One morning, after breakfast, he went to the third floor to clean the windows. The Psychai followed him. “Make sure nobody sees you,” Walter told her. She nodded in compliance. She flew in circles over Walter’s head as he scrubbed the grub and dirt from the windows. How do the windows from the third floor get so dirty? He had to really scrub hard because the grime was not coming off. He tried and tried, but it didn’t look any cleaner. He finally realized the muck was on the outside of the window. The Psychai must have seen his struggle because with a whisk of her hand the muck disappeared from the window.
“I didn’t know you could do that,” Walter smiled. “Maybe now mother won’t yell at me as much. Thank you.”
The Psychai smiled and clapped her hands. Without having to be told she did the same with the rest of the windows throughout the whole inn. She had them cleaned within minutes.
“I really do appreciate your help,” Walter said. “Is there any way I can repay you?”
The Psychai just shook her head no. She wrote on one of the window panes.
“You have already repaid me when you saved me the night you found me,” Walter read. “That was nothing. Anybody would have done the same.” The Psychai shook her head. “Not the humans. They try to catch me,” he continued to read. “To them, I am just a butterfly, but I know you see more.” Walter smiled. “Jacobi called it the third eye. I see beyond what others can’t. Sometimes I think everybody can see what I see. I better go down stairs. There is a courtyard in the back if you want to get some fresh air.” The Psychai became excited. He headed down the stairs, through the corridor where he reached the back door, the Psychai right behind him. He opened the door and she flew out. He watched her fly above his Aunt’s flower garden. She even flew up the cherry blossom tree. He decides to leave her out for a while and goes looking for his mother, to tell her he was done with the windows.

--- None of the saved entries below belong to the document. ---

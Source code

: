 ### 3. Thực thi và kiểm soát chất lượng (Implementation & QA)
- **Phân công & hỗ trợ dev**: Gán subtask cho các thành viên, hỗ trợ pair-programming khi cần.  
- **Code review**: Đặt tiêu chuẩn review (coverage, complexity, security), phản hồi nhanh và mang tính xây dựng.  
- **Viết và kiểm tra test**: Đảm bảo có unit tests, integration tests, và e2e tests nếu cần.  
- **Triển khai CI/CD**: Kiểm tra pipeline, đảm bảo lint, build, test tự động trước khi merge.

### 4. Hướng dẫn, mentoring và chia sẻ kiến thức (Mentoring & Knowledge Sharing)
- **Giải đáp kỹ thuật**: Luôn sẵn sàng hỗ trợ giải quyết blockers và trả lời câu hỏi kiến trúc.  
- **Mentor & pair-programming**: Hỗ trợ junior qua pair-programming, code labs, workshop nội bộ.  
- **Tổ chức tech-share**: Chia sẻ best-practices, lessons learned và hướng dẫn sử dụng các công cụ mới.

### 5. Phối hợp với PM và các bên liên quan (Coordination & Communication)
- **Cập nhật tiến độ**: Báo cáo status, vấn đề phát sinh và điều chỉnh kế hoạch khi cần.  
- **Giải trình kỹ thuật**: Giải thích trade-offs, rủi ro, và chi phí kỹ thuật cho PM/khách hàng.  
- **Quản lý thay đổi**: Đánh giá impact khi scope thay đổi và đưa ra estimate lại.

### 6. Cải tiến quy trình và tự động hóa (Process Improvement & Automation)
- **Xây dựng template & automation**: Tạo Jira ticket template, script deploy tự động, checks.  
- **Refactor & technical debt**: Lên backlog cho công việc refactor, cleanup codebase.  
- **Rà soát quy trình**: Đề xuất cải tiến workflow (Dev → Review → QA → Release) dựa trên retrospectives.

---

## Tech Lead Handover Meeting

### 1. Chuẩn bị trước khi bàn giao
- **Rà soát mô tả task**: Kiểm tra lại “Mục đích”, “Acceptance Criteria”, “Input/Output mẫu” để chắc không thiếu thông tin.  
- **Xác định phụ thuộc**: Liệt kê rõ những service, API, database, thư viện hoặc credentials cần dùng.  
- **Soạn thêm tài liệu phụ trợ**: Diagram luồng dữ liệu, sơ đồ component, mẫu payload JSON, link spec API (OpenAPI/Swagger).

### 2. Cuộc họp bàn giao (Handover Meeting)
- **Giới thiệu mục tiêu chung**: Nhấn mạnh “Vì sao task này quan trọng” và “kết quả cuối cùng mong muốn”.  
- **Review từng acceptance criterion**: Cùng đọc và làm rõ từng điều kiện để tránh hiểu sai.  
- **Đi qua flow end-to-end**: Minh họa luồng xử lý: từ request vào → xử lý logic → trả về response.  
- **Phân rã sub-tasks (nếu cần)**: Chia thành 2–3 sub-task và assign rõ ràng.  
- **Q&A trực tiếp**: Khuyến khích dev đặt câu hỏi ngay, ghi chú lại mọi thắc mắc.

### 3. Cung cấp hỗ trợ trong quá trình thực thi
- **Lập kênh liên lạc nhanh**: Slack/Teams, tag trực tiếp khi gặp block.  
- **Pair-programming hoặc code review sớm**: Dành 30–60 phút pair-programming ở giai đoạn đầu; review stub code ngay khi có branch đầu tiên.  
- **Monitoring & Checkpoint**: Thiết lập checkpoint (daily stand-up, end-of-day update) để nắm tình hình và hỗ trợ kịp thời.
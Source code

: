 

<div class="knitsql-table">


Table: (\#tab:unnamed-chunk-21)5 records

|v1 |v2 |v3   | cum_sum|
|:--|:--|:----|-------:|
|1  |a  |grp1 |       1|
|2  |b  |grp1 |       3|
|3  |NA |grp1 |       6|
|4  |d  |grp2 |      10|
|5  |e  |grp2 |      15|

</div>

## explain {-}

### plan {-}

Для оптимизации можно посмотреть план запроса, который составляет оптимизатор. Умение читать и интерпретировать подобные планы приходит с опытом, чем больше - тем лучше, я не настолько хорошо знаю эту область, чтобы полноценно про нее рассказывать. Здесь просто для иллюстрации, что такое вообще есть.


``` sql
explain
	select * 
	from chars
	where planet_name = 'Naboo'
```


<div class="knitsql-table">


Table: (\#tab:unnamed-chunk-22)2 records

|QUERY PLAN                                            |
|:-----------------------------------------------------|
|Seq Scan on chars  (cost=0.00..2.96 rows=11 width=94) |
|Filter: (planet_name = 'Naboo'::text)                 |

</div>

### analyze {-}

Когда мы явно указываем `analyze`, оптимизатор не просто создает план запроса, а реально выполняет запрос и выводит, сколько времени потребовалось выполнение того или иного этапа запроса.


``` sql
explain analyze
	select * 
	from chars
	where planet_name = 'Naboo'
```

He slowly walks down the gloomy corridor. He was not in a rush to find his mother. He looked to the left where Aunt Edith’s room was. The door was close. She never closes her door. In fact, he hadn’t see her for the last five days. He wondered if she was all right. He passes by the laundry room where the help, a girl in her twenties, was folding sheets. She didn’t see Walter or the sheet that was being pulled out from a large wicker basket behind her. Someone or something was pulling out the clean sheet and folding them in neat piles in another wicker basket. Walter wondered if she knew what was happening. He didn’t want to frighten her and decided not say a word. He moved on.
The next he passed the kitchen. Grumpy Gertrude was simmering something in a black pot over the wood-burning stove. He had to pause at the door in bewilderment because Gertrude was humming. She was never in a good mood, let alone hum when she was busy. Walter saw pots and pans floating in the air above her. The dishes were being washed by themselves, then dried and put away. At the same time, ladles were being stirred in pots, cooking on the stove, even the fire in the fireplace was being poked. She didn’t even seem to mind at all when one of the pots floated in the air towards her.
Walter was shock she thanked the invisible being. A pepper and salt shaker floated over the pots and were shaken. The ladle stirred a bit, some lifted out of the pots, waiting for Gertrude to taste it.
“It needs more salt, please,” she said to no one in particular. The salt was shaken over the soup. This went on for a bit and Gertrude continued cooking. Mildred appeared and she too was humming. A rolling pin was flattening dough on the counter, but it wasn’t Mildred rolling the pin. She was busy making the filling for her pies as someone invisible was lining the pans with dough.
Gertrude accidently bumped into Mildred. “I’m sorry dear,” she said.
“Don’t be. I was in the way,” Mildred responded. “It so nice to have him help us.”
“It is,” Gertrude agreed. “Makes things easier on busy days like these.” She bumped into Mildred again and they giggled.